* [Problem details]: Copy exactly the lines of the records below, and only those lines, beginning with the line that contains "This will start" and ending with the line that contains "3. Only authorized".

|---|

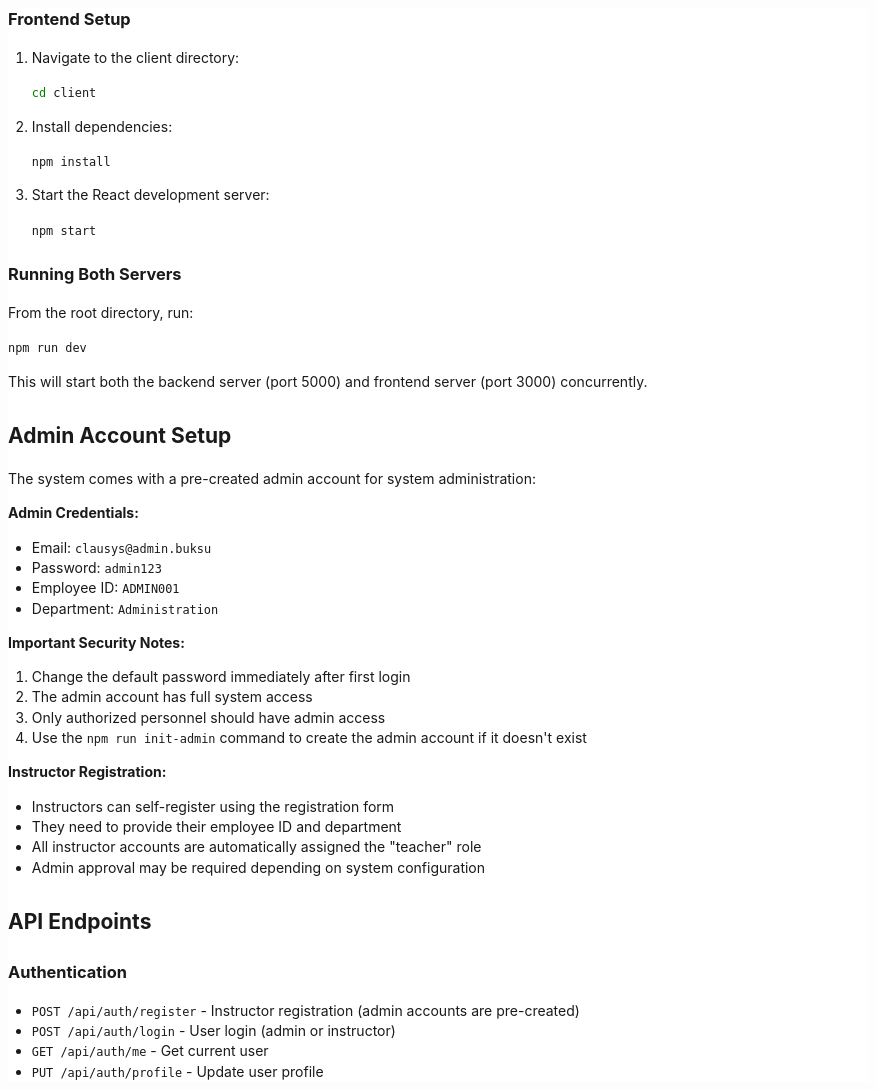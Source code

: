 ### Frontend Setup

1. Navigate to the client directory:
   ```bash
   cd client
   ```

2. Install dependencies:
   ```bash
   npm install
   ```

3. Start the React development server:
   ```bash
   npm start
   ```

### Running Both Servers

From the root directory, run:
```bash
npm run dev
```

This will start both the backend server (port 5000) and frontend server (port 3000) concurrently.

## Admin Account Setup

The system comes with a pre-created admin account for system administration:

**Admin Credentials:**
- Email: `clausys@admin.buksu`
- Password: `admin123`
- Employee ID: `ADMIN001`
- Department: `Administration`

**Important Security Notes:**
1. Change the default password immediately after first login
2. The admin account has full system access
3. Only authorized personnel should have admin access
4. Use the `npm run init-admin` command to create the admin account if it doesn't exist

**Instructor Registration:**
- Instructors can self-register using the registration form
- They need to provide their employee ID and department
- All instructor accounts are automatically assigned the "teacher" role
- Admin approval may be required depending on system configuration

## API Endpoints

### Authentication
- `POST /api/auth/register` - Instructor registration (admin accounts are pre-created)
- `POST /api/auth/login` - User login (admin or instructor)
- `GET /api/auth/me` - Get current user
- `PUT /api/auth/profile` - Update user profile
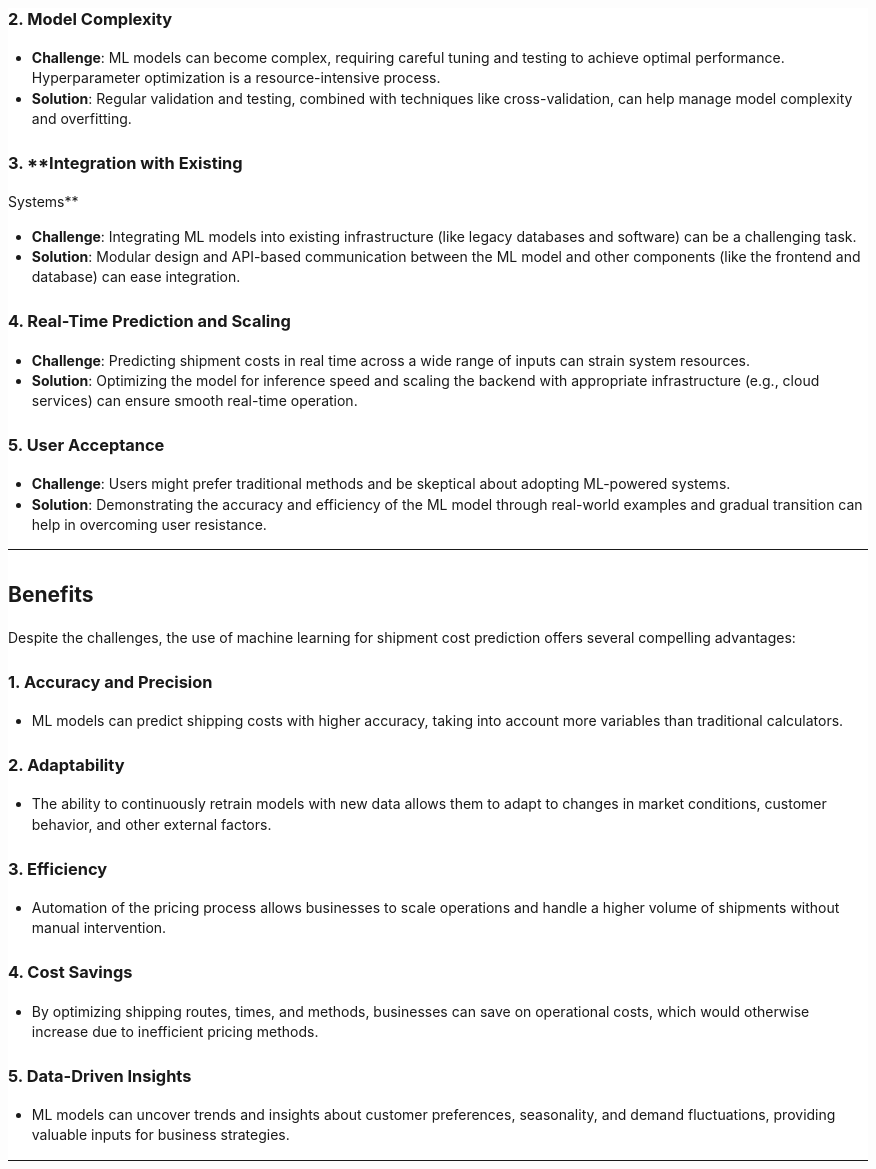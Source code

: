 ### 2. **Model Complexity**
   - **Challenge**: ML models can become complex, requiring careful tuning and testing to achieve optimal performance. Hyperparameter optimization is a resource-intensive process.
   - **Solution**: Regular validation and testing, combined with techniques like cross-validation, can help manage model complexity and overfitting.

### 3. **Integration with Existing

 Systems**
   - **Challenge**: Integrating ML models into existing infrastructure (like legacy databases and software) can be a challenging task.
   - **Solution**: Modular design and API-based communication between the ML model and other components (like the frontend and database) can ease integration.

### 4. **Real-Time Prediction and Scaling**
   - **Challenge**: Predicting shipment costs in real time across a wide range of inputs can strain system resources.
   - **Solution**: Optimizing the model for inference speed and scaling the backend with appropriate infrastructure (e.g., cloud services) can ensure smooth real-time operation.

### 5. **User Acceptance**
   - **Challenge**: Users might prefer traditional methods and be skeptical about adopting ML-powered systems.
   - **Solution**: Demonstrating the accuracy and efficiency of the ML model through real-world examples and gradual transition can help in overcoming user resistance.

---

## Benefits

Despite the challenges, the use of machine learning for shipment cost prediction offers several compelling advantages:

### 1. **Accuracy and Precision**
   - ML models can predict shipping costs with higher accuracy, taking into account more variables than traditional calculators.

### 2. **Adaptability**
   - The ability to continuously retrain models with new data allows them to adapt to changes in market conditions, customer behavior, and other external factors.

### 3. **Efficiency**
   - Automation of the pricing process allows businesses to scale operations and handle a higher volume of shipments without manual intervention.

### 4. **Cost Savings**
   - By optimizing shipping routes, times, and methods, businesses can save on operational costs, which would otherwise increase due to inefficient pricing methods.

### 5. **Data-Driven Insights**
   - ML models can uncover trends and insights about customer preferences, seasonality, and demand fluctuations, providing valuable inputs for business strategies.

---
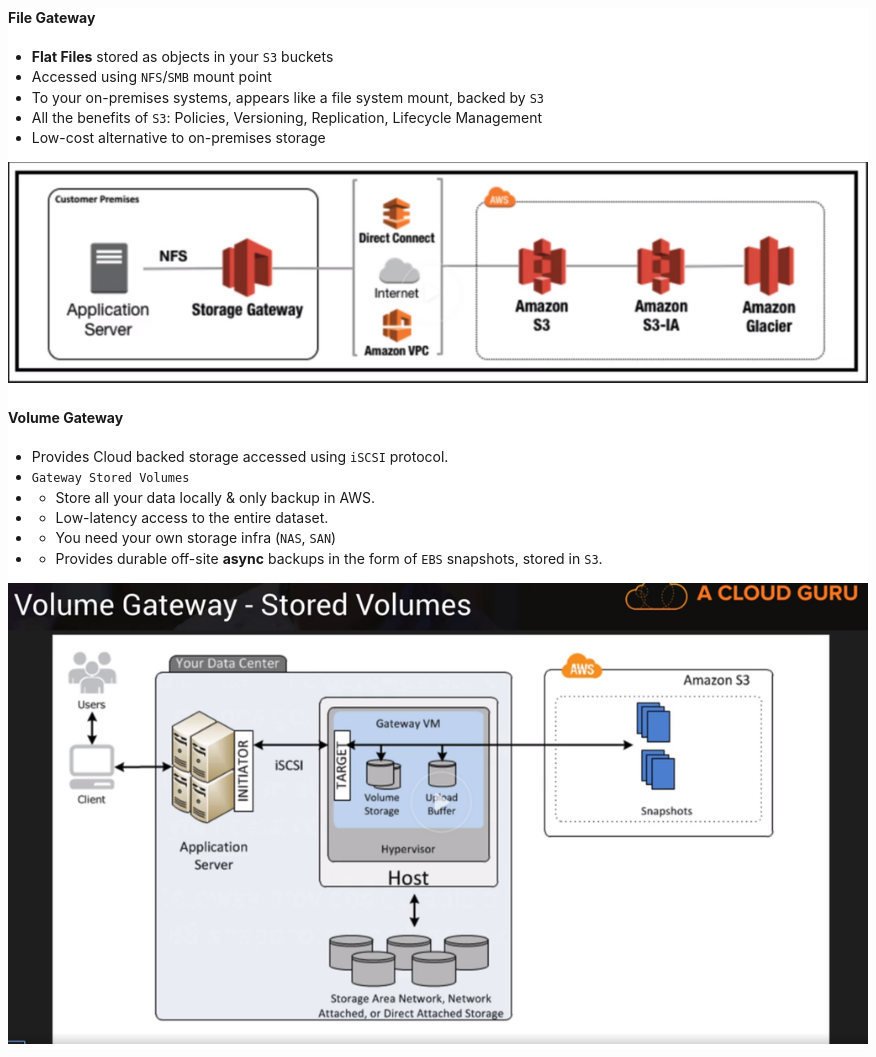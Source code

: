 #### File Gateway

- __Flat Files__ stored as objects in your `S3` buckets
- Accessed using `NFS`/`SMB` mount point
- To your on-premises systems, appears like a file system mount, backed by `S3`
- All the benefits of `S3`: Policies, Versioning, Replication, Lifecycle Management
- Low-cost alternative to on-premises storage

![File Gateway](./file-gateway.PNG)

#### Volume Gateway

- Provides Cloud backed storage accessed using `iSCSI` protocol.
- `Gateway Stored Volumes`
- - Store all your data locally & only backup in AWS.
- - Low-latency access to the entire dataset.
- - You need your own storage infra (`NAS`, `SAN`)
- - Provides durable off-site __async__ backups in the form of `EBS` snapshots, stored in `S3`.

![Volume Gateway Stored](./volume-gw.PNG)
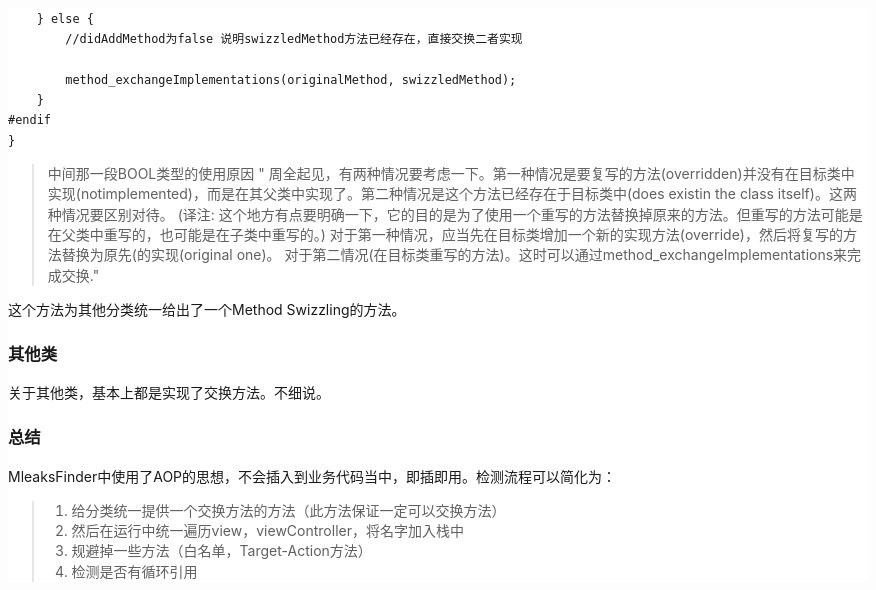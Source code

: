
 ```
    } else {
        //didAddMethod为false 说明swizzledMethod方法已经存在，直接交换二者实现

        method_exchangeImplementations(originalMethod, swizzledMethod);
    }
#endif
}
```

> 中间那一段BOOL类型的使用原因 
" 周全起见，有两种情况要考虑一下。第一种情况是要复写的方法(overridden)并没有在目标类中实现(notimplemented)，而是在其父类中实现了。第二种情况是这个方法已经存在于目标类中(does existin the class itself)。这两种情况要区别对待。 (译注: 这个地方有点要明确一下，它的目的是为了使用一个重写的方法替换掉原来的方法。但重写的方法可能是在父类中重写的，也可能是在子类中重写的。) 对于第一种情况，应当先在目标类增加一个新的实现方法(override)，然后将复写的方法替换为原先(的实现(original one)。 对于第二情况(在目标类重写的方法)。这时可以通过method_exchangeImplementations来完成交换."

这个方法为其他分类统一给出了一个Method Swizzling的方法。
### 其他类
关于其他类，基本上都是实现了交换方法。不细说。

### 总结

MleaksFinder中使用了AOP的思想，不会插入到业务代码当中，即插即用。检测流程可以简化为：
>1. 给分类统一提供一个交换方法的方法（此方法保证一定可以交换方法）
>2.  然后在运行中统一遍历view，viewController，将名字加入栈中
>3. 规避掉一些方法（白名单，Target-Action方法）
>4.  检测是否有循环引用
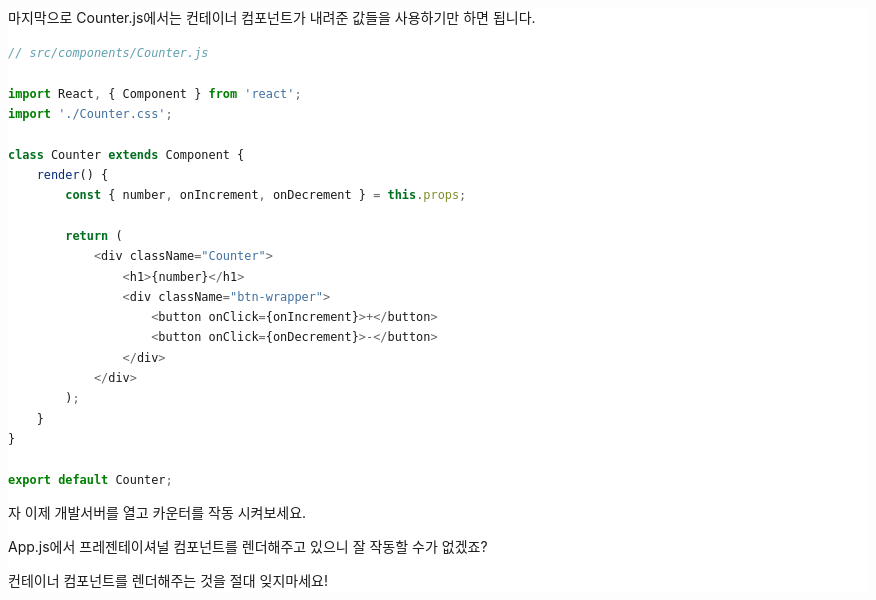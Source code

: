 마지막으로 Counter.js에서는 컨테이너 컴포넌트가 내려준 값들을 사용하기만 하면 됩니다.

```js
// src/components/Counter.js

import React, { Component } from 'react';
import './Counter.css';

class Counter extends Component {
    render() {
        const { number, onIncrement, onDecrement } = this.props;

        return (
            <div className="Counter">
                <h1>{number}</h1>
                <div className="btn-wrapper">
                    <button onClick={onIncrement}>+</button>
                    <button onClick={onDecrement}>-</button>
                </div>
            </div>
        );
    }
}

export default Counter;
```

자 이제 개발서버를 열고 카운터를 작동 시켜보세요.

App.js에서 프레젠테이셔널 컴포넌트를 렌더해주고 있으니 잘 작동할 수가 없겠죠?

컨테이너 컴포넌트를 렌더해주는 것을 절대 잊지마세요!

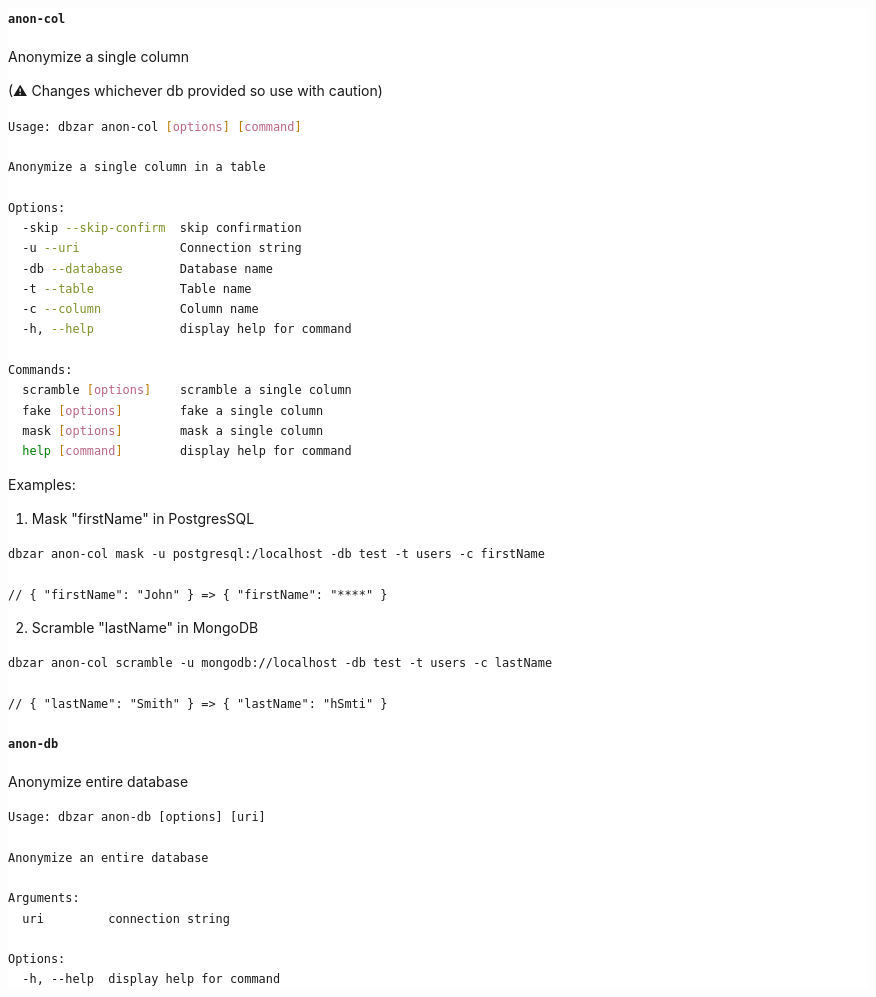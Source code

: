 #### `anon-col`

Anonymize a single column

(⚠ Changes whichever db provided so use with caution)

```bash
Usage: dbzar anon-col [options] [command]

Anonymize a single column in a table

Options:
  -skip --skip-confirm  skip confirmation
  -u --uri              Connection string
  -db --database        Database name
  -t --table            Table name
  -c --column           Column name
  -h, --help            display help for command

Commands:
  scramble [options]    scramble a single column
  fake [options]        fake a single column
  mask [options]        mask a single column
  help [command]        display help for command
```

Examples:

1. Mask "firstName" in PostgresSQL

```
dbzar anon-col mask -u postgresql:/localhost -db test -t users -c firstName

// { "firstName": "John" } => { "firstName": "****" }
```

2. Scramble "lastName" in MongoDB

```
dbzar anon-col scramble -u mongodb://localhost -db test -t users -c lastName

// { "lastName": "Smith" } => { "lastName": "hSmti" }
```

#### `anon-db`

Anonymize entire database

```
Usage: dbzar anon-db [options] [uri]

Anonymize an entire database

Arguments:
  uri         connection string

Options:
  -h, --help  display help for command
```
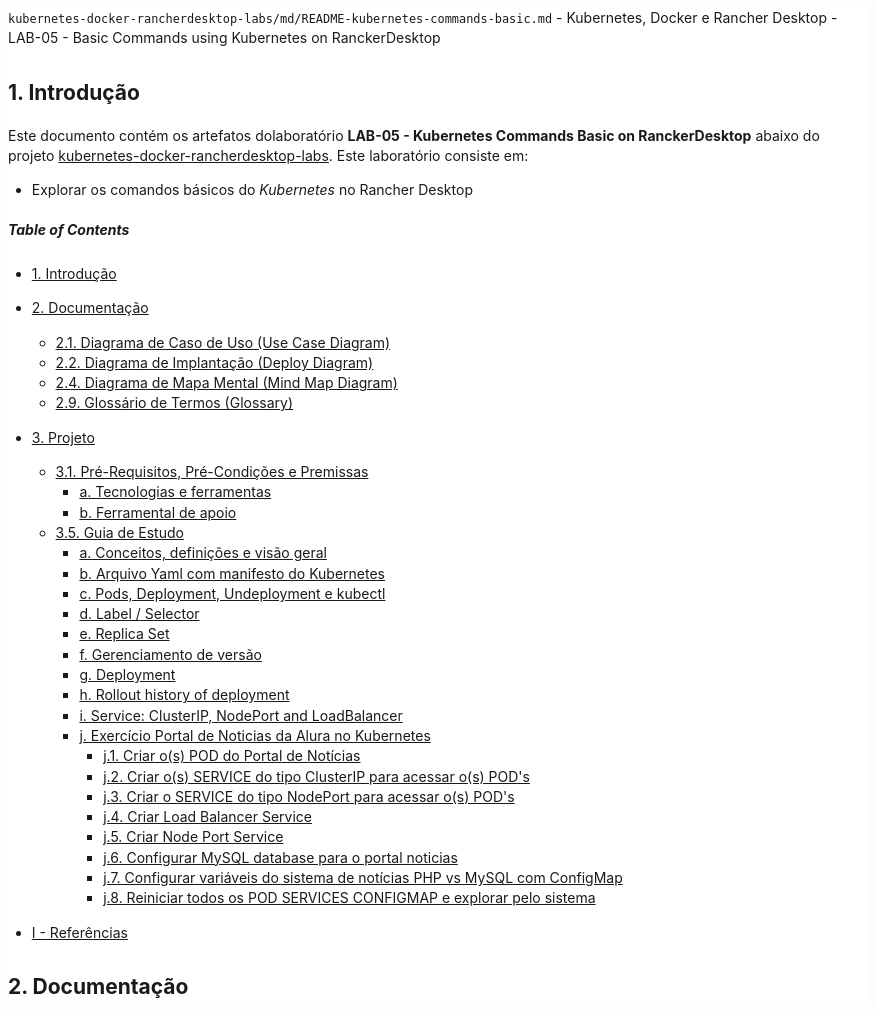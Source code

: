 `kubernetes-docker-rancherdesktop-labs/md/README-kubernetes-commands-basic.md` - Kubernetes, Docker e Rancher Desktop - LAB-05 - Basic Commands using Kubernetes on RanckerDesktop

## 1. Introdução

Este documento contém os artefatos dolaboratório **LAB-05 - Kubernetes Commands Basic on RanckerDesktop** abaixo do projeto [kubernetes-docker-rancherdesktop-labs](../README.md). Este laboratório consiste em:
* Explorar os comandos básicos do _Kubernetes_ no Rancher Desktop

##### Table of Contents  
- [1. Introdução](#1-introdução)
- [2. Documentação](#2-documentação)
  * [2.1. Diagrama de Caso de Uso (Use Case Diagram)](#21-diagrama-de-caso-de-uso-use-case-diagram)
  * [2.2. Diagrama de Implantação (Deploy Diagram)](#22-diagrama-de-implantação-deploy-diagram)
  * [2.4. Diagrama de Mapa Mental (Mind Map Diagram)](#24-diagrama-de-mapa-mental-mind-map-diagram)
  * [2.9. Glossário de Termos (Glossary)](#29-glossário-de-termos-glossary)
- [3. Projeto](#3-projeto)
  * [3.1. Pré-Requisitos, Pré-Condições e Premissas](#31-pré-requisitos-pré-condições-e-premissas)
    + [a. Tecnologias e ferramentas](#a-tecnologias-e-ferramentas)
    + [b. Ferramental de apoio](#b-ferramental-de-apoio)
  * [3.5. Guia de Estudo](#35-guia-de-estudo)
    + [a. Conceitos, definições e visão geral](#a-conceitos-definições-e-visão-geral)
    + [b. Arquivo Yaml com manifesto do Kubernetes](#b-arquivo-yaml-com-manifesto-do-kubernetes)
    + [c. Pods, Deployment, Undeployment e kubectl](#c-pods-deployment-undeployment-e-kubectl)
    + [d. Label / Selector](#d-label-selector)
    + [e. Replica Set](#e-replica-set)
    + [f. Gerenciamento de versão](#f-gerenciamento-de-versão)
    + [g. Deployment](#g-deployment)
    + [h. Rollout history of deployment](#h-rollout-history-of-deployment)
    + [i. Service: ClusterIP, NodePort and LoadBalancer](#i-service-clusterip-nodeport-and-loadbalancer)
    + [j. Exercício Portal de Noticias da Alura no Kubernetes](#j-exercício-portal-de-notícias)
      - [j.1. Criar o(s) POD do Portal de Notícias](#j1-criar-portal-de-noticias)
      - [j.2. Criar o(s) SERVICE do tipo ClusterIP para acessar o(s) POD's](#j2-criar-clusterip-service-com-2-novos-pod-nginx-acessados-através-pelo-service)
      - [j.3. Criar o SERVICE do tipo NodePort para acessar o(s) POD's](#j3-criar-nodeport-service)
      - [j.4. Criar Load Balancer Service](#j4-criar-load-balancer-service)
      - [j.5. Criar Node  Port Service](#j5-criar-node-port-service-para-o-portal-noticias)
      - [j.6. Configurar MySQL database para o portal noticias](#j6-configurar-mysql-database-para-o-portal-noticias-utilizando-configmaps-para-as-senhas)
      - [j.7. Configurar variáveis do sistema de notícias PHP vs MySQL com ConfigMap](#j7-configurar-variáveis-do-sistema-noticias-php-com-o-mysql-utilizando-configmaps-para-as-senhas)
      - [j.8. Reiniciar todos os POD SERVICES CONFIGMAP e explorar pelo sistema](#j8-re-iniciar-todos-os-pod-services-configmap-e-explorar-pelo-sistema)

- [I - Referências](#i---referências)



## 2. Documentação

|---|

* [Response]:
This will start both the backend server (port 5000) and frontend server (port 3000) concurrently.

## Admin Account Setup

The system comes with a pre-created admin account for system administration:

**Admin Credentials:**
- Email: `clausys@admin.buksu`
- Password: `admin123`
- Employee ID: `ADMIN001`
- Department: `Administration`

**Important Security Notes:**
1. Change the default password immediately after first login
2. The admin account has full system access
3. Only authorized personnel should have admin access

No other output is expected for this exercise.